Let n be odd, square-free and greater than 3. Then

$\Phi _{n}(z)=U_{n}^{2}(z)-(-1)^{\frac {n-1}{2}}nzV_{n}^{2}(z)$

where both Un(z) and Vn(z) have integer coefficients, Un(z) has degree φ(n)/2, and Vn(z) has degree φ(n)/2 − 1. This can also be written

$\Phi _{n}\left((-1)^{\frac {n-1}{2}}z\right)=C_{n}^{2}(z)-nzD_{n}^{2}(z).$

If n is even, square-free and greater than 2 (this forces n/2 to be odd),

$\Phi _{\frac {n}{2}}\left(-z^{2}\right)=\Phi _{2n}(z)=C_{n}^{2}(z)-nzD_{n}^{2}(z)$

where both Cn(z) and Dn(z) have integer coefficients, Cn(z) has degree φ(n), and Dn(z) has degree φ(n) − 1. Cn(z) and Dn(z) are both palindromic.

The first few cases are:

{\begin{aligned}\Phi _{3}(-z)&=\Phi _{6}(z)=z^{2}-z+1\\&=(z+1)^{2}-3z\\[6pt]\Phi _{5}(z)&=z^{4}+z^{3}+z^{2}+z+1\\&=(z^{2}+3z+1)^{2}-5z(z+1)^{2}\\[6pt]\Phi _{6/2}(-z^{2})&=\Phi _{12}(z)=z^{4}-z^{2}+1\\&=(z^{2}+3z+1)^{2}-6z(z+1)^{2}\end{aligned}}

## Cyclotomic polynomials over a finite field and over p-adic integers

Over a finite field with a prime number p of elements, for any integer n that is not a multiple of p, the cyclotomic polynomial $\Phi _{n}$  factorizes into ${\frac {\varphi (n)}{d}}$  irreducible polynomials of degree d, where $\varphi (n)$  is Euler's totient function, and d is the multiplicative order of p modulo n. In particular, $\Phi _{n}$  is irreducible if and only if p is a primitive root modulo n, that is, p does not divide n, and its multiplicative order modulo n is $\varphi (n),$  the degree of $\Phi _{n}$ .[citation needed]

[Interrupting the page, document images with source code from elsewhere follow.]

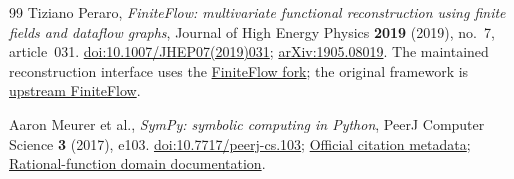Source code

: \documentclass[11pt]{article}
\begin{document}
\begin{thebibliography}{99}
Tiziano Peraro, \emph{FiniteFlow: multivariate functional reconstruction using
finite fields and dataflow graphs}, Journal of High Energy Physics
\textbf{2019} (2019), no.~7, article~031.
\href{https://doi.org/10.1007/JHEP07(2019)031}{doi:10.1007/JHEP07(2019)031};
\href{https://arxiv.org/abs/1905.08019}{arXiv:1905.08019}.
The maintained reconstruction interface uses the
\href{https://github.com/Choomno/finiteflow}{FiniteFlow fork}; the original
framework is \href{https://github.com/peraro/finiteflow}{upstream FiniteFlow}.

Aaron Meurer et al., \emph{SymPy: symbolic computing in Python},
PeerJ Computer Science \textbf{3} (2017), e103.
\href{https://doi.org/10.7717/peerj-cs.103}{doi:10.7717/peerj-cs.103};
\href{https://docs.sympy.org/latest/citing.html}{Official citation metadata};
\href{https://docs.sympy.org/latest/modules/polys/domainsintro.html\#rational-function-fields}{Rational-function domain documentation}.
\end{thebibliography}
\end{document}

These results are also true over the p-adic integers, since Hensel's lemma allows lifting a factorization over the field with p of elements to a factorization over the p-adic integers.

## Polynomial values

If x takes any real value, then $\Phi _{n}(x)>0$  for every n ≥ 3 (this follows from the fact that the roots of a cyclotomic polynomial are all non-real, for n ≥ 3).

For studying the values that a cyclotomic polynomial may take when x is given an integer value, it suffices to consider only the case n ≥ 3, as the cases n = 1 and n = 2 are trivial (one has $\Phi _{1}(x)=x-1$  and $\Phi _{2}(x)=x+1$ ).

For n ≥ 2, one has

$\Phi _{n}(0)=1,$
$\Phi _{n}(1)=1$  if n is not a prime power,
$\Phi _{n}(1)=p$  if $n=p^{k}$  is a prime power with k ≥ 1.

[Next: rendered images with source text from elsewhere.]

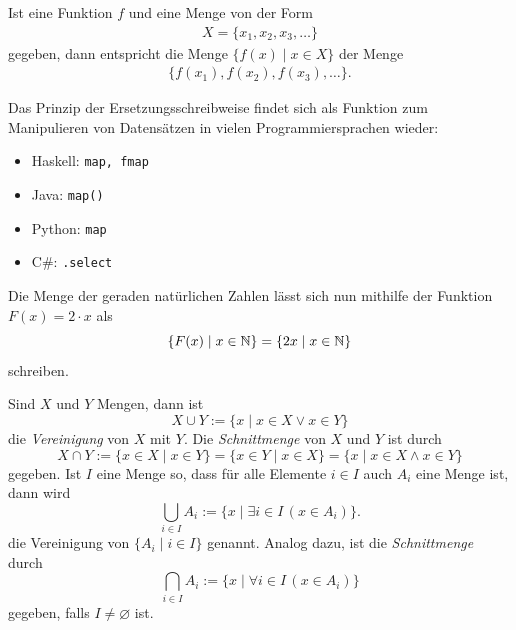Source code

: \begin{rk}
    Ist eine Funktion $f$ und eine Menge von der Form
    \begin{align*}
        X=\{x_1,x_2,x_3,\dots\}
    \end{align*}
    gegeben, dann entspricht die Menge $\{f(x)\mid x\in X\}$ der Menge
    \begin{align*}
        \{f(x_1),f(x_2),f(x_3),\dots\}.
    \end{align*}
\end{rk}

\begin{rk}
    Das Prinzip der Ersetzungsschreibweise findet sich als Funktion zum Manipulieren von Datensätzen in vielen Programmiersprachen wieder:
    \begin{itemize}
        \item Haskell: \texttt{map, fmap}
        \item Java: \texttt{map()}
        \item Python: \texttt{map}
        \item C\#: \texttt{.select}
    \end{itemize}
\end{rk}

\begin{bsp}
Die Menge der geraden natürlichen Zahlen lässt sich nun mithilfe der Funktion $F(x)=2\cdot x$ als
\[
\{F(x)\mid x\in\mathbb{N}\} = \{2x\mid x\in\mathbb{N}\}
\]
schreiben.
\end{bsp}



\begin{df}
Sind $X$ und $Y$ Mengen, dann ist
\[
X\cup Y:=\{x\mid x\in X\lor x\in Y \}
\]
die \textit{Vereinigung} von $X$ mit $Y$. Die \textit{Schnittmenge} von $X$ und $Y$ ist durch
\[
X\cap Y:=\{x\in X\mid x\in Y \}=\{x\in Y\mid x\in X\}=\{x\mid x\in X\land x\in Y\}
\]
gegeben. Ist $I$ eine Menge so, dass für alle Elemente $i\in I$ auch $A_i$ eine Menge ist, dann wird
\[
\bigcup_{i\in I}A_i:=\{x\mid\exists i\in I\,(x\in A_i) \}.
\]
die Vereinigung von $\{A_i\mid i\in I\}$ genannt.
Analog dazu, ist die \textit{Schnittmenge} durch
\[
\bigcap_{i\in I}A_i:=\{x\mid\forall i\in I\,(x\in A_i) \}
\]
gegeben, falls $I\neq\varnothing$ ist.
\end{df}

The values that a cyclotomic polynomial $\Phi _{n}(x)$  may take for other integer values of x is strongly related with the multiplicative order modulo a prime number.

More precisely, given a prime number p and an integer b coprime with p, the multiplicative order of b modulo p, is the smallest positive integer n such that p is a divisor of $x^{n}-1.$  For b > 1, the multiplicative order of b modulo p is also the shortest period of the representation of 1/p in the numeral base b (see Unique prime; this explains the notation choice).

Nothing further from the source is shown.